La présence de l’ancien président Michel Joseph Martelly autour d’une table avec des représentants de la CARICOM et des acteurs politiques haïtiens, récemment documentée, n’est pas qu’un simple faux pas diplomatique. Elle illustre une ambiguïté plus profonde de la communauté internationale qui, depuis des années, contribue à nourrir la confiance des gangs armés et de certains de leurs alliés des élites politiques et économiques qui s’affirment cette semaine encore sur les réseaux sociaux, au milieu d’une série de crimes et d’enlèvements.
Les sanctions contre Martelly sont claires et documentées. Le Canada l’a sanctionné le 17 novembre 2022 pour avoir protégé et facilité les activités illégales de gangs armés. Les États Unis ont suivi le 20 août 2024, l’accusant d’avoir facilité le trafic de drogue, le blanchiment d’argent et le sponsoring de gangs. L’Union européenne a complété le tableau le 15 décembre 2025, le listant pour avoir armé et financé des groupes armés afin de défendre des intérêts politiques et économiques. Pourtant, ces mêmes puissances et organisations régionales continuent d’accepter, directement ou indirectement, la présence de figures sanctionnées dans des cadres de dialogue censés préparer la sortie de crise.
Cette double attitude a un effet concret sur le terrain. Quand l’international sanctionne d’un côté et normalise de l’autre, le message reçu par les gangs et leurs protecteurs potentiels est simple : les règles ne sont pas absolues. On peut être pointé du doigt pour financement de gangs tout en restant un interlocuteur acceptable. Cette ambiguïté affaiblit la dissuasion et renforce le sentiment d’impunité.
Les conséquences se lisent dans l’actualité récente. Fin août 2026, l’attaque de Kenscoff a fait au moins 47 morts et plus de 50 otages, l’un des plus grands enlèvements collectifs récents. Des chefs de gangs ont publié des vidéos menaçant d’exécuter les captifs si les forces de sécurité intervenaient. Des rapports de septembre montrent que les gangs étendent leurs opérations vers les zones rurales avec des tactiques de raids rapides, d’enlèvements, de vols de bétail et de blocages de routes, tandis que la réponse sécuritaire reste largement concentrée sur la capitale. Cette semaine encore, les réseaux sociaux relaient de nouvelles affirmations de puissance de la part de groupes armés et de figures politiques ou d’affaires qui se sentent suffisamment protégées pour s’afficher sans crainte réelle de conséquences.
Les « cravates » et les gangs ne fonctionnent pas en vase clos. Les analyses sur les réseaux politico-criminels en Haïti rappellent depuis longtemps que certains acteurs politiques et économiques ont utilisé ou toléré les groupes armés pour défendre des intérêts territoriaux, économiques ou électoraux. Quand l’international accueille ou tolère des personnalités sanctionnées pour ces mêmes liens, il envoie un signal de faiblesse. Les gangs y voient une confirmation que le système politique reste poreux ; les élites y trouvent une confirmation que la réhabilitation reste possible.

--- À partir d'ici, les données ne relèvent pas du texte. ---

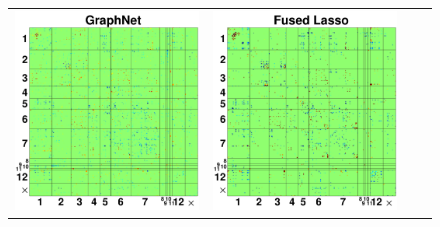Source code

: \begin{figure}[t!]
\begin{minipage}{\textwidth}
\begin{tabular}{cccc}
	\includegraphics[width=\imwidth]{exp_median_wmat_gnet.pdf} &
	\includegraphics[width=\imwidth]{exp_median_wmat_flas.pdf} &

\end{tabular}
\end{minipage}
\end{figure}

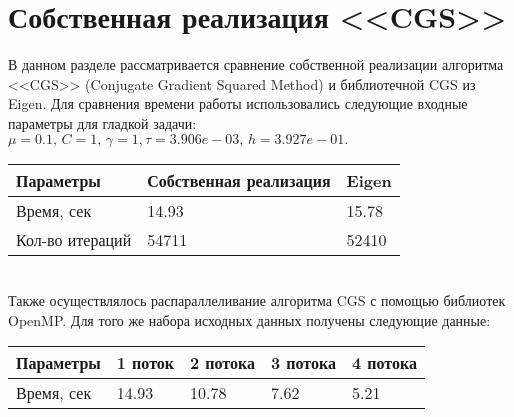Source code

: \newpage
\section{Собственная реализация <<CGS>>}
В данном разделе рассматривается сравнение собственной реализации алгоритма <<CGS>> (Conjugate Gradient Squared Method) и библиотечной CGS из Eigen. Для сравнения времени работы использовались следующие входные параметры для гладкой задачи: $\mu=0.1, \, C=1,\, \gamma=1, \tau=3.906e-03, \, h=3.927e-01$$.$

\centering
\begin{tabular}{|p{2in}|p{1.1in}|p{1in}|} \hline
	Параметры & Собственная реализация &Eigen\\ \hline 
	Время, сек& 14.93 & 15.78\\ \hline 
	Кол-во итераций & 54711 & 52410 \\ \hline 
\end{tabular}\\[20pt]

Также осуществлялось распараллеливание алгоритма CGS с помощью библиотек OpenMP. Для того же набора исходных данных получены следующие данные:

\centering
\begin{tabular}{|p{2in}|p{1.1in}|p{1in}|p{1in}|p{1in}|} \hline
	Параметры & 1 поток &2 потока &3 потока & 4 потока\\ \hline 
	Время, сек& 14.93 & 10.78 & 7.62 & 5.21\\ \hline 
\end{tabular}\\[20pt]

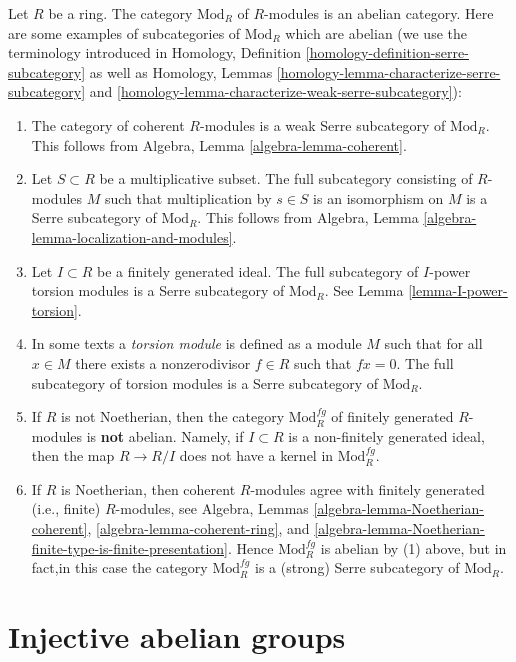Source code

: \noindent
Let $R$ be a ring. The category $\text{Mod}_R$ of $R$-modules is an
abelian category. Here are some examples of subcategories
of $\text{Mod}_R$ which are abelian (we use the terminology introduced in
Homology, Definition \ref{homology-definition-serre-subcategory}
as well as
Homology, Lemmas \ref{homology-lemma-characterize-serre-subcategory} and
\ref{homology-lemma-characterize-weak-serre-subcategory}):
\begin{enumerate}
\item The category of coherent $R$-modules is a weak Serre subcategory
of $\text{Mod}_R$. This follows from
Algebra, Lemma \ref{algebra-lemma-coherent}.
\item Let $S \subset R$ be a multiplicative subset. The full subcategory 
consisting of $R$-modules $M$ such that multiplication by $s \in S$
is an isomorphism on $M$ is a Serre subcategory of $\text{Mod}_R$.
This follows from Algebra, Lemma \ref{algebra-lemma-localization-and-modules}.
\item Let $I \subset R$ be a finitely generated ideal. The full subcategory of
$I$-power torsion modules is a Serre subcategory of $\text{Mod}_R$.
See Lemma \ref{lemma-I-power-torsion}.
\item In some texts a {\it torsion module} is defined as a module $M$
such that for all $x \in M$ there exists a nonzerodivisor $f \in R$
such that $fx = 0$. The full subcategory of torsion modules is a
Serre subcategory of $\text{Mod}_R$.
\item If $R$ is not Noetherian, then the category $\text{Mod}^{fg}_R$
of finitely generated $R$-modules is {\bf not} abelian. Namely,
if $I \subset R$ is a non-finitely generated ideal, then the
map $R \to R/I$ does not have a kernel in $\text{Mod}^{fg}_R$.
\item If $R$ is Noetherian, then coherent $R$-modules agree with
finitely generated (i.e., finite) $R$-modules, see
Algebra, Lemmas \ref{algebra-lemma-Noetherian-coherent},
\ref{algebra-lemma-coherent-ring}, and
\ref{algebra-lemma-Noetherian-finite-type-is-finite-presentation}.
Hence $\text{Mod}^{fg}_R$ is abelian by (1) above, but
in fact,in this case the category $\text{Mod}_R^{fg}$
is a (strong) Serre subcategory of $\text{Mod}_R$.
\end{enumerate}




\section{Injective abelian groups}
\label{section-abelian-groups}

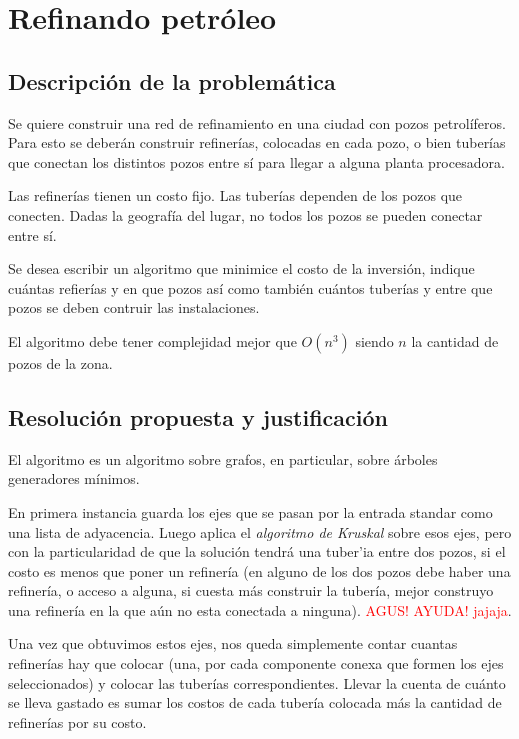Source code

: \section{Refinando petr\'oleo}
\subsection{Descripci\'on de la problem\'atica}
	Se quiere construir una red de refinamiento en una ciudad con pozos petrol\'iferos. Para esto se deber\'an construir refiner\'ias, colocadas en cada pozo, o bien tuber\'ias que conectan los distintos pozos entre s\'i para llegar a alguna planta procesadora.

	Las refiner\'ias tienen un costo fijo. Las tuber\'ias dependen de los pozos que conecten. Dadas la geograf\'ia del lugar, no todos los pozos se pueden conectar entre s\'i.

	Se desea escribir un algoritmo que minimice el costo de la inversi\'on, indique cu\'antas refier\'ias y en que pozos as\'i como tambi\'en cu\'antos tuber\'ias y entre que pozos se deben contruir las instalaciones.

	El algoritmo debe tener complejidad mejor que $O(n^3)$ siendo $n$ la cantidad de pozos de la zona.

\subsection{Resoluci\'on propuesta y justificaci\'on}
	El algoritmo es un algoritmo sobre grafos, en particular, sobre \'arboles generadores m\'inimos.

	En primera instancia guarda los ejes que se pasan por la entrada standar como una lista de adyacencia. Luego aplica el \textit{algoritmo de Kruskal} sobre esos ejes, pero con la particularidad de que la soluci\'on tendr\'a una tuber'ia entre dos pozos, si el costo es menos que poner un refiner\'ia (en alguno de los dos pozos debe haber una refiner\'ia, o acceso a alguna, si cuesta m\'as construir la tuber\'ia, mejor construyo una refiner\'ia en la que a\'un no esta conectada a ninguna). \textcolor{red}{AGUS! AYUDA! jajaja}.

	Una vez que obtuvimos estos ejes, nos queda simplemente contar cuantas refiner\'ias hay que colocar (una, por cada componente conexa que formen los ejes seleccionados) y colocar las tuber\'ias correspondientes. Llevar la cuenta de cu\'anto se lleva gastado es sumar los costos de cada tuber\'ia colocada m\'as la cantidad de refiner\'ias por su costo.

On ne peut pas prétendre combattre les gangs tout en banalisant ceux que trois blocs majeurs ont sanctionnés pour leurs liens présumés avec eux. Chaque fois que l’on normalise un sanctionné au nom du « dialogue inclusif », on banalise un peu plus les sanctions elles mêmes. Et chaque banalisation nourrit la confiance de ceux qui sèment la terreur : les gangs qui postent leurs menaces, multiplient les kidnappings et étendent leur emprise, et les « cravates » qui continuent de jouer sur plusieurs tableaux.
La CARICOM, l’EPG et les partenaires internationaux ont raison de chercher un consensus haïtien. Mais un consensus qui passe par la réhabilitation implicite de figures sanctionnées n’est pas un consensus de paix. C’est un consensus d’impunité. Tant que l’ambiguïté persistera, les gangs et leurs protecteurs potentiels continueront de s’affirmer, sur les réseaux comme dans les rues, convaincus que le prix à payer reste supportable.
La crédibilité de la lutte contre les gangs se mesure aussi à la cohérence des attitudes internationales. Sans cette cohérence, les sanctions deviennent décoratives, le dialogue devient un écran, et le peuple haïtien continue de payer le prix de l’ambiguïté.